Someone has sent an email from my account that is making me look bad. I am trying to determine if someone either actually did it physically from my computer or via RDP. As there is reason to believe it could have been done RDP although both are plausible but actually doing it from my computer is less plausible but not impossible. I do sleep. My question is if it was done RDP is there anyway to prove it or would it look like it came from me regardless?
-
5"As there is reason to believe it could have been done RDP" What reason?– techrafJul 19, 2016 at 22:40
-
2Any way you could sanitize and post the e-mail headers ? Also unless you are absolutely positive that it was via RDP don't rule out other sources yet.– Trey BlalockJul 19, 2016 at 23:14
-
Email systems are prone to spoofing. You'd examine the headers of rouge email and that should reveal the IP address of the sender and email servers used to spoof, and that should give you idea how to protect agaist it. However it's usually not on the side of your email server but the recipient one which should check whatever is spoofed or not, e.g. whatever it came from the right email server as per DNS MX records for example.– AriaJul 20, 2016 at 0:52
2 Answers
You do not need to have the password, RDP or access to your computer to send an email from you. SMTP is the protocol used to send mail and this protocol does not do any kind of authentication. Take a look at the code below from the library nodemailer.js:
// setup e-mail data
var mailOptions = {
from: '"Charles Sarver" <charlessarver@gmail.com>', // sender address
to: 'someone@gmail.com', // list of receivers
subject: 'I hate you', // Subject line
text: 'My name is Charles Sarver and i do not like you', // plaintext body
};
transporter.sendMail(mailOptions, function(error, info){
if(error){
return console.log(error);
}
console.log('Message sent: ' + info.response);
});
Source: https://nodemailer.com/
As you can see, with SMTP, you can send an email and specify the sender address to any email because SMTP does not check the authenticity of the sender. I can send the email above and it would say it was from charlessarver@gmail.com. One way to check to see if this email is actually from you, is to check the email headers. In the headers it will specify a source IP address. This will tell you where the email was sent from. Use link below to see how you can view the email header. If you know someone who received an email from you that you did not send then have them use this: https://mxtoolbox.com/Public/Content/EmailHeaders/
After you find the header, copy it and paste it in this tool: http://mxtoolbox.com/EmailHeaders.aspx
Find the header "X-Originating-IP". There should be a number in this format x.x.x.x.

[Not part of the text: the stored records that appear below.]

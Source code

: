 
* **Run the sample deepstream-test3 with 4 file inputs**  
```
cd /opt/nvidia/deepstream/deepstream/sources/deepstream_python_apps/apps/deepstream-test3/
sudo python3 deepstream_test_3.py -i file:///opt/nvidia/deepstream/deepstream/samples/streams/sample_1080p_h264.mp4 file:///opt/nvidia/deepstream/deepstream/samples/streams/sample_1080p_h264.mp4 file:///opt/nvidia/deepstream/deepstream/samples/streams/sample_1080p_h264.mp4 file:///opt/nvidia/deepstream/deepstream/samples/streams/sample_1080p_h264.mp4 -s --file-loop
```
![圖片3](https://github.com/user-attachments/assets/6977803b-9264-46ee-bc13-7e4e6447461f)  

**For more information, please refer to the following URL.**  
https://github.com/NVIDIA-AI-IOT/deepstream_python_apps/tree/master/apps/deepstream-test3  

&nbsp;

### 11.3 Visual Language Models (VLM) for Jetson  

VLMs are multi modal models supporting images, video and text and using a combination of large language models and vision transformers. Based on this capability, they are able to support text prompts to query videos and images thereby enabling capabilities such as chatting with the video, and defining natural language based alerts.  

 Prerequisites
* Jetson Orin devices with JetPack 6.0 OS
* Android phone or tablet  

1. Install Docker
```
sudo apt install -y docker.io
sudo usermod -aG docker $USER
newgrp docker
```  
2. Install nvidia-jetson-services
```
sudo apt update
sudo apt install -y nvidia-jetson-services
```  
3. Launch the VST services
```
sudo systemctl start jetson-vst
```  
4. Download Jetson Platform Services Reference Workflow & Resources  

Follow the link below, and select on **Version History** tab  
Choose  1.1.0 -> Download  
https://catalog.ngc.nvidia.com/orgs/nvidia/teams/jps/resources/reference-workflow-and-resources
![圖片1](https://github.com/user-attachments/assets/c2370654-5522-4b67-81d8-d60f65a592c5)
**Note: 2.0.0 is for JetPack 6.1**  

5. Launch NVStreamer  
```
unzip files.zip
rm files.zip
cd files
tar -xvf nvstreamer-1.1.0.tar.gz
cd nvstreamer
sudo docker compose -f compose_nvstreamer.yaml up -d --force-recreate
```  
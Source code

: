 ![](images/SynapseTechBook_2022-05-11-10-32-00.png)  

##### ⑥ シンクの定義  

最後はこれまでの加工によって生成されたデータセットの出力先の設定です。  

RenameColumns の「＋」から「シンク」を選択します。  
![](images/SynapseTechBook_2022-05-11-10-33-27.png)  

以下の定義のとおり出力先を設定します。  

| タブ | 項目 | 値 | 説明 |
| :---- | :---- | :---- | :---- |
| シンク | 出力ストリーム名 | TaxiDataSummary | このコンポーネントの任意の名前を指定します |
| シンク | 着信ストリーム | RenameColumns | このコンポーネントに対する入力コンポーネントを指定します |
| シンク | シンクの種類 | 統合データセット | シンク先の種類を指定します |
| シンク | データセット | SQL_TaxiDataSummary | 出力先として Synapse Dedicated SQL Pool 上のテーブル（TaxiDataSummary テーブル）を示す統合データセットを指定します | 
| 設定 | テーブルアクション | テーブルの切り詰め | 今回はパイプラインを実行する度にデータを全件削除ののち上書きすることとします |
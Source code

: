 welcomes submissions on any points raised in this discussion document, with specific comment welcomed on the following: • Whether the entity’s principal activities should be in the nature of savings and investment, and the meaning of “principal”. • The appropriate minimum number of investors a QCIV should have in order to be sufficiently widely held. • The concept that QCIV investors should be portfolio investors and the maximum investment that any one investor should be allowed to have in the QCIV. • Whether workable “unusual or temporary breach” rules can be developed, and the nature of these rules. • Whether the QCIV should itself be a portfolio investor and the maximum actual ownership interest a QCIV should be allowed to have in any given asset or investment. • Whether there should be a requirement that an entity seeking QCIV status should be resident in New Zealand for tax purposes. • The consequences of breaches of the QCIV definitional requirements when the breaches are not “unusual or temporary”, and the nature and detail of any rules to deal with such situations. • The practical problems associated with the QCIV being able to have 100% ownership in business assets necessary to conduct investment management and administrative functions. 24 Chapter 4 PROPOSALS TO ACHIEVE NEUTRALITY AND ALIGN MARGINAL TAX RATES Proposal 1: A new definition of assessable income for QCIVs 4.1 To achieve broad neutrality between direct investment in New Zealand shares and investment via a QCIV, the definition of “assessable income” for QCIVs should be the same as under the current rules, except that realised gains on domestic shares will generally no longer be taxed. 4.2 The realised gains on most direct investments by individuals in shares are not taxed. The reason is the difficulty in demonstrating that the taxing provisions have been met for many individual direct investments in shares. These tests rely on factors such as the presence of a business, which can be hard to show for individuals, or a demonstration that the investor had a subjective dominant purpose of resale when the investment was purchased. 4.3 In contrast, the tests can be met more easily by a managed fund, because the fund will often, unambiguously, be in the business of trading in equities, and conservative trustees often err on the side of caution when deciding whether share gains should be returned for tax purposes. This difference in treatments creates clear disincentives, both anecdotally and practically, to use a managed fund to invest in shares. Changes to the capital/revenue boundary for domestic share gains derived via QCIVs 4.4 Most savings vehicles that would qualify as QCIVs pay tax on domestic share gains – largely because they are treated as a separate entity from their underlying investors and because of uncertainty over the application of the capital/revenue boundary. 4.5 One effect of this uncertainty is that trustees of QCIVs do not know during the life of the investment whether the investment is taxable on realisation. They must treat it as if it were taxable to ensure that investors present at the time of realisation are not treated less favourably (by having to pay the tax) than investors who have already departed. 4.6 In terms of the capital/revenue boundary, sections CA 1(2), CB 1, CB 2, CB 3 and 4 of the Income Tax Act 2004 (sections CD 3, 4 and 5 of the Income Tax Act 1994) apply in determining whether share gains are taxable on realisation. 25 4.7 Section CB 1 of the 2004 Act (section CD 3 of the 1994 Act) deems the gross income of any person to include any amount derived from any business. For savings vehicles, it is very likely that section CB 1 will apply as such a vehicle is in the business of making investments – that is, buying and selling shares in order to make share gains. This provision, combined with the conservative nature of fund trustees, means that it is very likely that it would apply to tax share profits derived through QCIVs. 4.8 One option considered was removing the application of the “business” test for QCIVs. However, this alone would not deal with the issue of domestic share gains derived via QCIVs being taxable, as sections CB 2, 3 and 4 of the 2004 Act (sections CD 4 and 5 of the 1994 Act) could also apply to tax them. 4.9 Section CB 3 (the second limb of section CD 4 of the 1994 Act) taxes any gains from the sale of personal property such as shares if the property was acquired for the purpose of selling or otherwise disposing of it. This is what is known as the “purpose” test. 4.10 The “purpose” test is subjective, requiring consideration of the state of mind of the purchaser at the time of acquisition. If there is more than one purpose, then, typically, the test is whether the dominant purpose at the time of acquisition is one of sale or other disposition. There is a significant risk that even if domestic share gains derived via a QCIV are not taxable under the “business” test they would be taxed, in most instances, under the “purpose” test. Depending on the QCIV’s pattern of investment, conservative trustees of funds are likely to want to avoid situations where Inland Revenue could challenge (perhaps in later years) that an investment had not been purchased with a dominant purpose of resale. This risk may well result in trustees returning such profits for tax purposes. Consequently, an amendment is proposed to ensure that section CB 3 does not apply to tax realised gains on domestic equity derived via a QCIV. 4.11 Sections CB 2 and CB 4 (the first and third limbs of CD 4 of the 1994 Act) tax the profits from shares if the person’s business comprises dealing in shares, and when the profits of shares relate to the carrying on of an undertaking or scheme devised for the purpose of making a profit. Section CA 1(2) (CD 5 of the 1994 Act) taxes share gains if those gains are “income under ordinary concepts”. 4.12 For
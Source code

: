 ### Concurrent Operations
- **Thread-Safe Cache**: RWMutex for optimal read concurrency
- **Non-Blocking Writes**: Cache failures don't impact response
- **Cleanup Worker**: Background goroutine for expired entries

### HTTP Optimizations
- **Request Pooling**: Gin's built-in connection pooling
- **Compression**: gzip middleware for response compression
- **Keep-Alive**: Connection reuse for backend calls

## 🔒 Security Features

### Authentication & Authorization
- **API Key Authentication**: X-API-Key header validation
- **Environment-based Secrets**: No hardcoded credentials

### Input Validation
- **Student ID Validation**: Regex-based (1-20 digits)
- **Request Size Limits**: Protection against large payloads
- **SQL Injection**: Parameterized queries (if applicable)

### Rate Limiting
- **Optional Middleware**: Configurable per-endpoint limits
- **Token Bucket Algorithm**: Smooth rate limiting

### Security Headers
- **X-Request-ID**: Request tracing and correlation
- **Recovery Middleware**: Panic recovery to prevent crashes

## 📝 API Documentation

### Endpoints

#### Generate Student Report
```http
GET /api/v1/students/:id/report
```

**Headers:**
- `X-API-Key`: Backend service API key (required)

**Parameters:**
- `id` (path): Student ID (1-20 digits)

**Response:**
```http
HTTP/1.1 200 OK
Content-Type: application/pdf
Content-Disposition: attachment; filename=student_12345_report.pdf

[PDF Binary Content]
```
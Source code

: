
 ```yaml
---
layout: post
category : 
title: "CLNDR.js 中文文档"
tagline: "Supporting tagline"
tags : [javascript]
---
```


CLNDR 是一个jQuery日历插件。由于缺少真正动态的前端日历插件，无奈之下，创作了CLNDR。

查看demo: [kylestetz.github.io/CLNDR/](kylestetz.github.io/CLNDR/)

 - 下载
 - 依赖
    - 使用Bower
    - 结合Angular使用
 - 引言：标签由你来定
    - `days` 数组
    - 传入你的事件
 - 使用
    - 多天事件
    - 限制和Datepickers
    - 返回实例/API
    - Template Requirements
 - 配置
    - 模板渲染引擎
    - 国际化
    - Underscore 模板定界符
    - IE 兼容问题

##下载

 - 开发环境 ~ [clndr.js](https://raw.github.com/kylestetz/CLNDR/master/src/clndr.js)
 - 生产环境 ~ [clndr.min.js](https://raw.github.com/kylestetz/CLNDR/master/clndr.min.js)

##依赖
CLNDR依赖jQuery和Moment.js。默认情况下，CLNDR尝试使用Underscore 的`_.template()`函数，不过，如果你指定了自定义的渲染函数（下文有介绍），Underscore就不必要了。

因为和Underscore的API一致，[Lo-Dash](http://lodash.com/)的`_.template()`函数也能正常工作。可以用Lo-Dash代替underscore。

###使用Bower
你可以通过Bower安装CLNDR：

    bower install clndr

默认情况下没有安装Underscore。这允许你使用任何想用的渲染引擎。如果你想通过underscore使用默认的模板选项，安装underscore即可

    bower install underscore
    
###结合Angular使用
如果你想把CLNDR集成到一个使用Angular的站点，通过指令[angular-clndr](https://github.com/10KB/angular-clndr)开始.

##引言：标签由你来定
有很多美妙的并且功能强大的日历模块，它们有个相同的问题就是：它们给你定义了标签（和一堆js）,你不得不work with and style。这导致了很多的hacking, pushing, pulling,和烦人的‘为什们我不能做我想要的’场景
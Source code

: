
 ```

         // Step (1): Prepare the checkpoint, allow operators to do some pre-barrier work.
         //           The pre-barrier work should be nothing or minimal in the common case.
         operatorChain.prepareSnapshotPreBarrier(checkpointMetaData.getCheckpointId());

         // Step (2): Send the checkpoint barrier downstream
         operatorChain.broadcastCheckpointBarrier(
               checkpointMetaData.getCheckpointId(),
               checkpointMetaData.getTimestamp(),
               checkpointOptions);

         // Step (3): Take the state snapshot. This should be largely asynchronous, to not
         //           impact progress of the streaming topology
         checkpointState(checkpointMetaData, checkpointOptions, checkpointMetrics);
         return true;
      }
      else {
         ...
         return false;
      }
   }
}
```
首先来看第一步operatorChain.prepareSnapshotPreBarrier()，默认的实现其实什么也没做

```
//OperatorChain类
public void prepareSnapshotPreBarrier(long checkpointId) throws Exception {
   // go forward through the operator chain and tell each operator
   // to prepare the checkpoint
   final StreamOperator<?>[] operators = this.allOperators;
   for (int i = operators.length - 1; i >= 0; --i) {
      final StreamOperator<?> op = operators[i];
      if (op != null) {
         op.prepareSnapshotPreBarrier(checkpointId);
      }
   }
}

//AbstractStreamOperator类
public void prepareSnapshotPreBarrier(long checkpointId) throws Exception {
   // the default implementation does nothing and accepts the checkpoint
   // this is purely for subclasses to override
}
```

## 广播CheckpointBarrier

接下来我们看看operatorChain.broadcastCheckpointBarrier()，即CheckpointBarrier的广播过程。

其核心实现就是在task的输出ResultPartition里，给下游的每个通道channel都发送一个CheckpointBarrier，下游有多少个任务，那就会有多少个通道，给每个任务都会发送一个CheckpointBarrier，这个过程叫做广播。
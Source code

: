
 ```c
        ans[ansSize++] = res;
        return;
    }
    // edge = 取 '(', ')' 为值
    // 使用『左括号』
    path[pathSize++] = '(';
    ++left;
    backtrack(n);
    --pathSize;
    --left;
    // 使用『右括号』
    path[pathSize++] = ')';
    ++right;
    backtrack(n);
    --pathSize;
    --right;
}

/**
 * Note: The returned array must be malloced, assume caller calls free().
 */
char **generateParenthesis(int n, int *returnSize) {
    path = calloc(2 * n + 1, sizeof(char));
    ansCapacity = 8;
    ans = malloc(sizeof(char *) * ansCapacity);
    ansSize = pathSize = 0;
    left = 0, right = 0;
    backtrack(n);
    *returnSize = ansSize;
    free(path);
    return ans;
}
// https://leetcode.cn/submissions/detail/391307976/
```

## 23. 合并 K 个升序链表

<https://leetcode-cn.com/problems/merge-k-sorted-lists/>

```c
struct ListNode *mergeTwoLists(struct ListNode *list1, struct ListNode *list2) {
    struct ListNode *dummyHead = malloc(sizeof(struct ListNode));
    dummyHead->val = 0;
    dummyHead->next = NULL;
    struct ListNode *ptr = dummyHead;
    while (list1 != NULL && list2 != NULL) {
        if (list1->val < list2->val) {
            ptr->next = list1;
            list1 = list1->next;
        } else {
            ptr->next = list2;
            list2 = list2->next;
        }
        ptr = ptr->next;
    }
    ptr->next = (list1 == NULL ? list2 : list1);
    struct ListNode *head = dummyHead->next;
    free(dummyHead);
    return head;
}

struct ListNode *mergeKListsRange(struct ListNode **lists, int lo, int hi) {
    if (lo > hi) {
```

Take that number or IP address and paste it into this tool: https://www.iplocation.net/
This will give you a rough location of where the email was sent from. The false sender could also be using a VPN or proxy which could also spoof this IP address.
You can use this tool to look up your own IP address: http://whatismyipaddress.com/ip-lookup
But this IP can change depending on where you are located and your ISP
It's also possible it was done with powershell or other terminl connection that could manually send smtp commands to a poorly configured email server. You should be able to tell from the email header, or the server logs, exactly where the email came from. If it came from your machine, you are looking for RDP or powershell sessions connected to your machine. Powershell could have been set to delay, so you are looking for all sessions at the time, or prior.
Anyway, I'd say you should see if there are any logs of the RDP session. Since you have a time when it happened (from the email headers), it shouldn't be hard to localize. If it was powershell it is tougher, because many places aren't logging powershell, because it doesn't log by default, so they don't know they aren't logging it until they need it, and it isn't there.